Average calculation in Python

2018-12-23

average numpy performance python stackexchange stackoverflow

An answer to this question on Stack Overflow.

Question

I am trying to speed up a python snippet.

Given two equal-sized (numpy) arrays, the goal is to find the average of values in one array, say a, corresponding to the values of another array, say b. The indices of the arrays are in sync.

For example;

a = np.array([1, 1, 1, 2, 2, 2])
b = np.array([10, 10, 10, 20, 20, 20])

There are two distinct values in a, 1 and 2. The values in b where there is a "1" in a at the same index are [10, 10, 10]. Hence average(1) is 10. Analogously, average(2) is 20.

We can assume that the distinct set of values in a are known apriori. The values in a need not be consecutive, the order is random. I have chosen the example as such just to ease the description.

Here is how I approached it:

# Accumulate the total sum and count
    for index, val in np.ndenumerate(a):
        val_to_sum[val] += b[index]
        val_to_count[val] += 1
    # Calculate the mean
    for val in val_to_sum.keys():
        if val_to_count[val]:  # skip vals with zero count
            val_to_mean[val] = val_to_sum[val] / val_to_count[val]

Here val_to_sum and val_to_count are dictionaries that are initialized to zeros based on the known list of values that can be seen in a (1 and 2 in this case).

I doubt that this is the fastest way to calculate it. I expect the lists to be quite long, say a few million, and the set of possible values to be in the orders of tens.

How can I speed up this computation?

Could the solution be?

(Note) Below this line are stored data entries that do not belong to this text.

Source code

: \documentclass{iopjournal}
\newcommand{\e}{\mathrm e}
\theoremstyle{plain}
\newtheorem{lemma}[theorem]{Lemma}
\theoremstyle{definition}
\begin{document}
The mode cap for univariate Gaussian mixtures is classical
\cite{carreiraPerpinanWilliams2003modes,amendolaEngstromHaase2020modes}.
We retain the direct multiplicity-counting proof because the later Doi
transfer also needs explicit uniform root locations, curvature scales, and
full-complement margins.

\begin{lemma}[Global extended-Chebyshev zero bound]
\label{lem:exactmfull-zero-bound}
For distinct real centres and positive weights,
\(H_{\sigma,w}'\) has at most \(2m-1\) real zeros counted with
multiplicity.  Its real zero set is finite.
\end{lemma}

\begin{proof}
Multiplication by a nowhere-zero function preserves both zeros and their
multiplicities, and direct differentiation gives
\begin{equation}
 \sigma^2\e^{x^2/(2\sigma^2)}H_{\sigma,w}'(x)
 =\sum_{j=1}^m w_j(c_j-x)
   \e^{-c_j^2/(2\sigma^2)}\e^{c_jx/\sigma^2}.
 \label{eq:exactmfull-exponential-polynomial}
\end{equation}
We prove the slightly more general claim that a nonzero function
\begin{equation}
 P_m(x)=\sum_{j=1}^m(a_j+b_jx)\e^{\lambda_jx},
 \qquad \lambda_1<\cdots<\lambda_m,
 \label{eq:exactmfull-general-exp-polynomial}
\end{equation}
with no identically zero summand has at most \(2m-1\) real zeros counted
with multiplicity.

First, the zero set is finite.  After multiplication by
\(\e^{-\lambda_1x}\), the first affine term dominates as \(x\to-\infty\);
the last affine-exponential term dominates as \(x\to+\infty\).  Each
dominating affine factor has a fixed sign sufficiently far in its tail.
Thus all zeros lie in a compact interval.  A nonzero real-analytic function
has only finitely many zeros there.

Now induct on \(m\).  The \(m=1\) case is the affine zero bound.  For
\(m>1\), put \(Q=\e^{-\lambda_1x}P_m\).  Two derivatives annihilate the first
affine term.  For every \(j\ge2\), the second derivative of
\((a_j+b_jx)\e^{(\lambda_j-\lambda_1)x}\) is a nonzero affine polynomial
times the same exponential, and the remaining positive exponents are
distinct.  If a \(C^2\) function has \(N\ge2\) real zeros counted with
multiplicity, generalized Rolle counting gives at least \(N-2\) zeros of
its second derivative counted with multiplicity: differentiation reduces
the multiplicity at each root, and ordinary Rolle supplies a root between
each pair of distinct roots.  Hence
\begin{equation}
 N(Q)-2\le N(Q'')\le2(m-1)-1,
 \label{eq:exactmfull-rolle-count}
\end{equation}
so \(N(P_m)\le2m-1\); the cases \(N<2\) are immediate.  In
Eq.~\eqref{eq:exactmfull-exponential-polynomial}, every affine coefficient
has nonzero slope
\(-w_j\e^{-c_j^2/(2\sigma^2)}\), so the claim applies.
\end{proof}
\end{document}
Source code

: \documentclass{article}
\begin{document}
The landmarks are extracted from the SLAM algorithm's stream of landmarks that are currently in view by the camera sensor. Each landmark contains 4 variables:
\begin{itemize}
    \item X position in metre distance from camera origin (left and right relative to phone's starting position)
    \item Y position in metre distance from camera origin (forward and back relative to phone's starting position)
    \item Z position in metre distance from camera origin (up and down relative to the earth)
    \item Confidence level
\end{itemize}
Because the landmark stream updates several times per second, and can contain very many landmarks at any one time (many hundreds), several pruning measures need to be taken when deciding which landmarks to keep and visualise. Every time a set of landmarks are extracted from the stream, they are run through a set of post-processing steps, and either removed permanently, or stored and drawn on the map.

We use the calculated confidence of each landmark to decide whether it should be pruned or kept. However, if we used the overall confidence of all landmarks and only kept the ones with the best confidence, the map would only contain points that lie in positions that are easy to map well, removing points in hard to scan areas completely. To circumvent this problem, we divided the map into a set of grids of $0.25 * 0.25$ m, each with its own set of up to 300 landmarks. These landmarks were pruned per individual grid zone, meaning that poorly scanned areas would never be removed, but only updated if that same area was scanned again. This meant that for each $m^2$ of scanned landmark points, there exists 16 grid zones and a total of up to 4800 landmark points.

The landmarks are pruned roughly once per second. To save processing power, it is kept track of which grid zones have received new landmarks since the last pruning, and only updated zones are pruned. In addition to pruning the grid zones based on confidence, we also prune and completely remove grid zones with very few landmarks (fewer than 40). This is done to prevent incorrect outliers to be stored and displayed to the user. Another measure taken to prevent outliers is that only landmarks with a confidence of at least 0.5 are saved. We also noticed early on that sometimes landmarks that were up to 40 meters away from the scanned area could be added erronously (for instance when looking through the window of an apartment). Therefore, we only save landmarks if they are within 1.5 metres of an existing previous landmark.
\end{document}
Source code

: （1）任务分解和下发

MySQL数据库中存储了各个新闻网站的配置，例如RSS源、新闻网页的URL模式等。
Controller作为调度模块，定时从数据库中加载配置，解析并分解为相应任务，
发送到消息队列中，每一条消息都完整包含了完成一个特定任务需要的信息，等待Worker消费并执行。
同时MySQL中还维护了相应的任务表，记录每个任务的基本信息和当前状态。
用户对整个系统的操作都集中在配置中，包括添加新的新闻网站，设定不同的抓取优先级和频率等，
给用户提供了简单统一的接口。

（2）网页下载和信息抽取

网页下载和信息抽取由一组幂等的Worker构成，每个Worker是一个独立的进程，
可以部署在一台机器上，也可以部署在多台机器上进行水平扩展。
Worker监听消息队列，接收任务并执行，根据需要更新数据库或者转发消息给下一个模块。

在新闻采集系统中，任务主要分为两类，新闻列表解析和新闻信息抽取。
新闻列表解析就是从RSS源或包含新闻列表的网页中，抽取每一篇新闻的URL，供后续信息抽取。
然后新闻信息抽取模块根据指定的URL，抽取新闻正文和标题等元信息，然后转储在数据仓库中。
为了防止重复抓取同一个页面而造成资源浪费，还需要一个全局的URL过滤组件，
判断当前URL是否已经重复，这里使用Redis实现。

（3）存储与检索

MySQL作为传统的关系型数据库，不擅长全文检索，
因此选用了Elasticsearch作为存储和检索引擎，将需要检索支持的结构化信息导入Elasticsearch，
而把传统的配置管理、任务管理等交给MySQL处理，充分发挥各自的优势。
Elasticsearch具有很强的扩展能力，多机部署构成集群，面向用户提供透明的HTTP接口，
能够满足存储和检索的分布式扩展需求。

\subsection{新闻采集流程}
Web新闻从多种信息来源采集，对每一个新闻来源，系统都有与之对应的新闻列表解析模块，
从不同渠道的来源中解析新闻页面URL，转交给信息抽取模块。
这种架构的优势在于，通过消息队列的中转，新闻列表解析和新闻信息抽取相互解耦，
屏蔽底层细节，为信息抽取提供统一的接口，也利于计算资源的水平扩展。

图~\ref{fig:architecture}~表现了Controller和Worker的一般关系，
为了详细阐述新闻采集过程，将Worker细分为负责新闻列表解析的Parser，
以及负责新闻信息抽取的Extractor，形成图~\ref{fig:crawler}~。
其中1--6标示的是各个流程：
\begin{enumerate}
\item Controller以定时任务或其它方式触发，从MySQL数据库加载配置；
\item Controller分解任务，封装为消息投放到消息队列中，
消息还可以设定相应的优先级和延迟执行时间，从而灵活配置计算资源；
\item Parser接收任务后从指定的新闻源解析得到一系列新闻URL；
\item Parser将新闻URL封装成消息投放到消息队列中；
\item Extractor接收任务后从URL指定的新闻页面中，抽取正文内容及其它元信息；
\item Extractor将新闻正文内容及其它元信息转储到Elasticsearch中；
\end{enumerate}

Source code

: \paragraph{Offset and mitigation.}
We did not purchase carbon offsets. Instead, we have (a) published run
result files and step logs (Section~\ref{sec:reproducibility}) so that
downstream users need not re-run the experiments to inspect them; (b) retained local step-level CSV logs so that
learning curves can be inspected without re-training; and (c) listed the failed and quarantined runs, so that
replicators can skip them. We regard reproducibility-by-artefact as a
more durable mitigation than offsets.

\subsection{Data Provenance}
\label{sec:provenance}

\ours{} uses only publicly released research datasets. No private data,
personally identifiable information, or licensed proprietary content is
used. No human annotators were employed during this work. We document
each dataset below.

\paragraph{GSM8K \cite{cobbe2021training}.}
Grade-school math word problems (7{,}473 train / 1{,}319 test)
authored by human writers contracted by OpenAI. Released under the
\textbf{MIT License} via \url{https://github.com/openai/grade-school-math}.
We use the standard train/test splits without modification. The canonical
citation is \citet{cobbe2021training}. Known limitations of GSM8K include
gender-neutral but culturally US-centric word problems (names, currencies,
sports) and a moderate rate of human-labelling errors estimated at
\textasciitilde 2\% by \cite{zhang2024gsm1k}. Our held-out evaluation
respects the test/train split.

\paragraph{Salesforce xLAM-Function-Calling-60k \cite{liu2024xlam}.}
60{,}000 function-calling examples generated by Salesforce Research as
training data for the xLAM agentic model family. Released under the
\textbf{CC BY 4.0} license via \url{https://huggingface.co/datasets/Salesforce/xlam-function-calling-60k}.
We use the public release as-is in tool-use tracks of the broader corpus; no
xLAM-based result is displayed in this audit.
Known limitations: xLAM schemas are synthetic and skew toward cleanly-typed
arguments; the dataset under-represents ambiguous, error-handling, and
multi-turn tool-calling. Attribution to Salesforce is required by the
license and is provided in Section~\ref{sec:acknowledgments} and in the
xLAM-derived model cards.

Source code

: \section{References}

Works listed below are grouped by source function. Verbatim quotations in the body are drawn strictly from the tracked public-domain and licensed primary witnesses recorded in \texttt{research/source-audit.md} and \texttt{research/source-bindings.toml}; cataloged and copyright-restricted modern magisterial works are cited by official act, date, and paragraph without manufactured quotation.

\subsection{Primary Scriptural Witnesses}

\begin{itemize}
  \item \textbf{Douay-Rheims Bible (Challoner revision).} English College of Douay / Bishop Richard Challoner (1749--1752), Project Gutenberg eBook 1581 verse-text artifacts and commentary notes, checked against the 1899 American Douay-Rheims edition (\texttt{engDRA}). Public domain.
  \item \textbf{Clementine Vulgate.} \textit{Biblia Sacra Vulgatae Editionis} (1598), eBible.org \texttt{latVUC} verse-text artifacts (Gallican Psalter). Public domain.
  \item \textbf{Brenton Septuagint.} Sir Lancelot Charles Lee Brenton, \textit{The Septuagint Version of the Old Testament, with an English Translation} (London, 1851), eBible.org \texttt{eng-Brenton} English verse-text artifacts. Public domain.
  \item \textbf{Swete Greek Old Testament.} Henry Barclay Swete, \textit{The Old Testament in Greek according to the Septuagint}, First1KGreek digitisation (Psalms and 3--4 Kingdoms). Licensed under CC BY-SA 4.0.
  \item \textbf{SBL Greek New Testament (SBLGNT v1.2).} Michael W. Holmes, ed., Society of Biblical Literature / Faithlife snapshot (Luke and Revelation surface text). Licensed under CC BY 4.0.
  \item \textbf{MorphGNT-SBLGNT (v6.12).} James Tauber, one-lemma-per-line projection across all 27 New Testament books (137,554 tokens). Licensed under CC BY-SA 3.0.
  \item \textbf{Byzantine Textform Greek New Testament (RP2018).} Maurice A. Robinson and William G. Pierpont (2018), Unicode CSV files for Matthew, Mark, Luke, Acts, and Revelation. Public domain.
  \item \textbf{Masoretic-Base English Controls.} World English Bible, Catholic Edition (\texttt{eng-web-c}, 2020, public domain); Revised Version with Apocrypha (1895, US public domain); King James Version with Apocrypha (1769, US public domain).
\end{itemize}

Inspired by one of the answers below, this might do it:

for val in a 
  b[a==val].mean()

Answer

Perhaps something like this would work:

import numpy as np
a = np.array([1, 1, 1, 2, 2, 2])
b = np.array([10, 10, 10, 20, 20, 20])
np.average(b[a==1])
np.average(b[a==2])

For larger datasets:

import numpy as np
a = np.random.randint(1,30,1000000)
b = np.random.random(size=1000000)
for x in set(a):
  print("Average for values marked {0}: {1}".format(x,np.average(b[a==x])))